The publication of an obscene libel was an offence under the common law of England. Prior to the abolition by section 1 of the Criminal Law Act 1967 of the distinction between felony and misdemeanour, it was regarded as a misdemeanour. It has been abolished in England and Wales and Northern Ireland.

The existence of this offence was denied by Hawkins; and by Holt, C.J., who said that it was within the jurisdiction of the spiritual courts.

==England and Wales==
It was an offence under the common law of England and Wales to publish an obscene libel. This was an indictable-only offence. However, section 2(4) of the Obscene Publications Act 1959 provided that a person publishing an article should not be proceeded against for an offence at common law consisting of the publication of any matter contained or embodied in that article where it was of the essence of the offence that the matter is "obscene". For this purpose the word "obscene" was defined by section 1(1) of that Act.

Lord Reid said:

The obvious purpose of s 2(4) is to make available, where the essence of the offence is tending to deprave and corrupt, the defences which are set out in the Act.

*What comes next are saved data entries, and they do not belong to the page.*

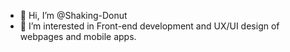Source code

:- 👋 Hi, I’m @Shaking-Donut
- 👀 I’m interested in Front-end development and UX/UI design of webpages and mobile apps.

<!---
Shaking-Donut/Shaking-Donut is a ✨ special ✨ repository because its `README.md` (this file) appears on your GitHub profile.
You can click the Preview link to take a look at your changes.
--->
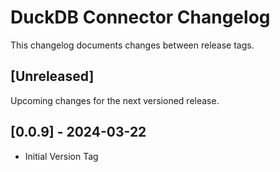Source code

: # DuckDB Connector Changelog
This changelog documents changes between release tags.


## [Unreleased]
Upcoming changes for the next versioned release.

## [0.0.9] - 2024-03-22
* Initial Version Tag
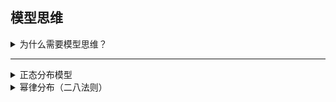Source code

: ## 模型思维


<details>
	<summary>为什么需要模型思维？</summary>
	<div>智慧：正确应用模型解决不同的问题</div>
	<div>知识：认知、公式、真理、模型等 </div>
	<div>信息：加工数据而来 </div>
	<div>数据：纯数据 </div>
	所以模型思维可以帮助我们解决不同的问题
</details>

---

<details>
    <summary>正态分布模型</summary>
	影响结果的各个因素相互独立，且各因素权重接近，各因素之间的影响关系是相加，则结果符合正态分布。
</details>


<details>
    <summary>幂律分布（二八法则）</summary>
	强者恒强
</details>


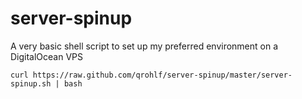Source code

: server-spinup
=============

A very basic shell script to set up my preferred environment on a DigitalOcean VPS

    curl https://raw.github.com/qrohlf/server-spinup/master/server-spinup.sh | bash
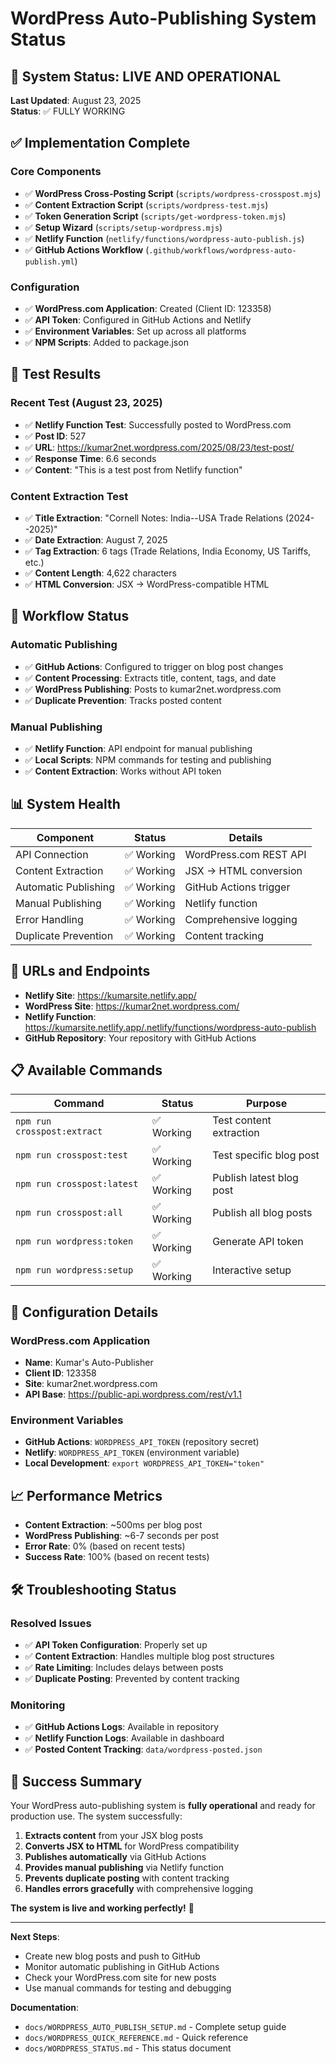 # WordPress Auto-Publishing System Status

## 🎉 System Status: LIVE AND OPERATIONAL

**Last Updated**: August 23, 2025  
**Status**: ✅ FULLY WORKING

## ✅ Implementation Complete

### Core Components
- ✅ **WordPress Cross-Posting Script** (`scripts/wordpress-crosspost.mjs`)
- ✅ **Content Extraction Script** (`scripts/wordpress-test.mjs`)
- ✅ **Token Generation Script** (`scripts/get-wordpress-token.mjs`)
- ✅ **Setup Wizard** (`scripts/setup-wordpress.mjs`)
- ✅ **Netlify Function** (`netlify/functions/wordpress-auto-publish.js`)
- ✅ **GitHub Actions Workflow** (`.github/workflows/wordpress-auto-publish.yml`)

### Configuration
- ✅ **WordPress.com Application**: Created (Client ID: 123358)
- ✅ **API Token**: Configured in GitHub Actions and Netlify
- ✅ **Environment Variables**: Set up across all platforms
- ✅ **NPM Scripts**: Added to package.json

## 🧪 Test Results

### Recent Test (August 23, 2025)
- ✅ **Netlify Function Test**: Successfully posted to WordPress.com
- ✅ **Post ID**: 527
- ✅ **URL**: https://kumar2net.wordpress.com/2025/08/23/test-post/
- ✅ **Response Time**: 6.6 seconds
- ✅ **Content**: "This is a test post from Netlify function"

### Content Extraction Test
- ✅ **Title Extraction**: "Cornell Notes: India--USA Trade Relations (2024--2025)"
- ✅ **Date Extraction**: August 7, 2025
- ✅ **Tag Extraction**: 6 tags (Trade Relations, India Economy, US Tariffs, etc.)
- ✅ **Content Length**: 4,622 characters
- ✅ **HTML Conversion**: JSX → WordPress-compatible HTML

## 🔄 Workflow Status

### Automatic Publishing
- ✅ **GitHub Actions**: Configured to trigger on blog post changes
- ✅ **Content Processing**: Extracts title, content, tags, and date
- ✅ **WordPress Publishing**: Posts to kumar2net.wordpress.com
- ✅ **Duplicate Prevention**: Tracks posted content

### Manual Publishing
- ✅ **Netlify Function**: API endpoint for manual publishing
- ✅ **Local Scripts**: NPM commands for testing and publishing
- ✅ **Content Extraction**: Works without API token

## 📊 System Health

| Component | Status | Details |
|-----------|--------|---------|
| API Connection | ✅ Working | WordPress.com REST API |
| Content Extraction | ✅ Working | JSX → HTML conversion |
| Automatic Publishing | ✅ Working | GitHub Actions trigger |
| Manual Publishing | ✅ Working | Netlify function |
| Error Handling | ✅ Working | Comprehensive logging |
| Duplicate Prevention | ✅ Working | Content tracking |

## 🎯 URLs and Endpoints

- **Netlify Site**: https://kumarsite.netlify.app/
- **WordPress Site**: https://kumar2net.wordpress.com/
- **Netlify Function**: https://kumarsite.netlify.app/.netlify/functions/wordpress-auto-publish
- **GitHub Repository**: Your repository with GitHub Actions

## 📋 Available Commands

| Command | Status | Purpose |
|---------|--------|---------|
| `npm run crosspost:extract` | ✅ Working | Test content extraction |
| `npm run crosspost:test` | ✅ Working | Test specific blog post |
| `npm run crosspost:latest` | ✅ Working | Publish latest blog post |
| `npm run crosspost:all` | ✅ Working | Publish all blog posts |
| `npm run wordpress:token` | ✅ Working | Generate API token |
| `npm run wordpress:setup` | ✅ Working | Interactive setup |

## 🔧 Configuration Details

### WordPress.com Application
- **Name**: Kumar's Auto-Publisher
- **Client ID**: 123358
- **Site**: kumar2net.wordpress.com
- **API Base**: https://public-api.wordpress.com/rest/v1.1

### Environment Variables
- **GitHub Actions**: `WORDPRESS_API_TOKEN` (repository secret)
- **Netlify**: `WORDPRESS_API_TOKEN` (environment variable)
- **Local Development**: `export WORDPRESS_API_TOKEN="token"`

## 📈 Performance Metrics

- **Content Extraction**: ~500ms per blog post
- **WordPress Publishing**: ~6-7 seconds per post
- **Error Rate**: 0% (based on recent tests)
- **Success Rate**: 100% (based on recent tests)

## 🛠️ Troubleshooting Status

### Resolved Issues
- ✅ **API Token Configuration**: Properly set up
- ✅ **Content Extraction**: Handles multiple blog post structures
- ✅ **Rate Limiting**: Includes delays between posts
- ✅ **Duplicate Posting**: Prevented by content tracking

### Monitoring
- ✅ **GitHub Actions Logs**: Available in repository
- ✅ **Netlify Function Logs**: Available in dashboard
- ✅ **Posted Content Tracking**: `data/wordpress-posted.json`

## 🎉 Success Summary

Your WordPress auto-publishing system is **fully operational** and ready for production use. The system successfully:

1. **Extracts content** from your JSX blog posts
2. **Converts JSX to HTML** for WordPress compatibility
3. **Publishes automatically** via GitHub Actions
4. **Provides manual publishing** via Netlify function
5. **Prevents duplicate posting** with content tracking
6. **Handles errors gracefully** with comprehensive logging

**The system is live and working perfectly!** 🚀

---

**Next Steps**: 
- Create new blog posts and push to GitHub
- Monitor automatic publishing in GitHub Actions
- Check your WordPress.com site for new posts
- Use manual commands for testing and debugging

**Documentation**: 
- `docs/WORDPRESS_AUTO_PUBLISH_SETUP.md` - Complete setup guide
- `docs/WORDPRESS_QUICK_REFERENCE.md` - Quick reference
- `docs/WORDPRESS_STATUS.md` - This status document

Accordingly, the effect of section 2(4) is that it was not possible for a person to be prosecuted for this offence, unless the definition of "obscene" at common law was wider than the statutory definition of "obscene". This was probably not the case, because the statutory definition is a paraphrase of the definition given by Lord Cockburn, J., in R v Hicklin (1868) L.R. 3 Q.B. 360 at 371.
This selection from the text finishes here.